St. Louis Place

Despite getting chased by brick thieves during my excursion through St. Louis Place, I was still able to get some interesting photos of the area. What is surprising, is that while driving down St. Louis Avenue this last weekend in the St. Louis Place neighborhood, I saw houses that look identical to houses in Lafayette Square, where the same houses would cost $500-700K. It’s a shame, because St. Louis Place looks like it was once one of the nicest areas of the city, and now it’s one of the most destroyed and pillaged areas of the city.

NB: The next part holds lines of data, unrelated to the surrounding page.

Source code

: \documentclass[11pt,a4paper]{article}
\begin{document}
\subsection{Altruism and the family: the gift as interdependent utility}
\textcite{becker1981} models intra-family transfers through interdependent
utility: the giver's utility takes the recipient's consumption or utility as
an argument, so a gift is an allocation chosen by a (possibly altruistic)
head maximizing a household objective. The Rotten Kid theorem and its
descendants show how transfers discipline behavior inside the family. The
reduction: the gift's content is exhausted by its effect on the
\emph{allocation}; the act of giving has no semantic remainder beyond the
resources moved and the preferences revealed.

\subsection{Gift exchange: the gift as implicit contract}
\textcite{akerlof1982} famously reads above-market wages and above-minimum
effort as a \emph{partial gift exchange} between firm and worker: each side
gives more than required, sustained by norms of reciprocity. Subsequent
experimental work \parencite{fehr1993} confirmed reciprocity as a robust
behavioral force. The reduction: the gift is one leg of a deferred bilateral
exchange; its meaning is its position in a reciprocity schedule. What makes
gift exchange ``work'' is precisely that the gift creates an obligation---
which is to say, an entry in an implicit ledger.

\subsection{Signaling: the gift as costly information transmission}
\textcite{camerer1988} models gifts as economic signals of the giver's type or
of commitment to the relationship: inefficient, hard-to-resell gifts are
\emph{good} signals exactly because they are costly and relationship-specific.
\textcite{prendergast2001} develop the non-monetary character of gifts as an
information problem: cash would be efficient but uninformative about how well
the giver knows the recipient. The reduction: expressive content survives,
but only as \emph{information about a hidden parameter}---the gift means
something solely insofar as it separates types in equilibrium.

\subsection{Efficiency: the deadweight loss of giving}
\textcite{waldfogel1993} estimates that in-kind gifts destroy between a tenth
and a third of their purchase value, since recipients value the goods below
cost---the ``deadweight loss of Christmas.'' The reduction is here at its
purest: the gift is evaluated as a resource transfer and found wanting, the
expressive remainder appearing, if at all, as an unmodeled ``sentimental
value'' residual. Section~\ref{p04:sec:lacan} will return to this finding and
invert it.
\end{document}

Above is the Falstaff Brewery No. 5, which has been renovated into very nice apartments. The Falstaff label was once brewed by Lemp Brewery and later purchased by the Griesedieck Family. The old Columbia Brewery became Plant No. 5 and its location in the middle of a residential neighborhood is typical of 19th Century urban development. Workers would live within a five minute walk from work, and there was no need for hour long commutes by car, not that most people could afford the luxury of such transportation at the turn of the 20th Century. Now obviously, we now know that it was hazardous for people to breathe in all the pollutants from the smokestacks belching black smoke at the end of their street, but the ideal of people living close to their jobs is still attainable, if people are willing to actually look hard enough.

Besides the brewery, the company renovated man of the rowhouses nearby, including this charming half flounder to the north. It clearly once had an neighbor to the left, but it must have been demolished when the streets were lined up to improve traffic flow.

Above is one of the various abandoned warehouses in the area.

Perhaps one of the most iconic views of North St. Louis, this look down N. Market St. has largely lost its historical context. While there is new housing along this street, it has failed to understand the relationship between original housing and new…

…leaving this absurd juxtaposition of an original rowhouse sitting a good forty feet in front of the in-fill housing to its right. Sure, they put the garage in back, as is typical of an urban environment, but really, what is the purpose of a front yard? Couldn’t the house just as easily built in line with the pre-existing house, allowing for a backyard at least twice the size of the current one?

But by far, the most important feature of this neighborhood, St. Louis Place Park, remains intact, and provides an important focal point for redevelopment in the area.

Update: The house on the left in the last picture has been demolished.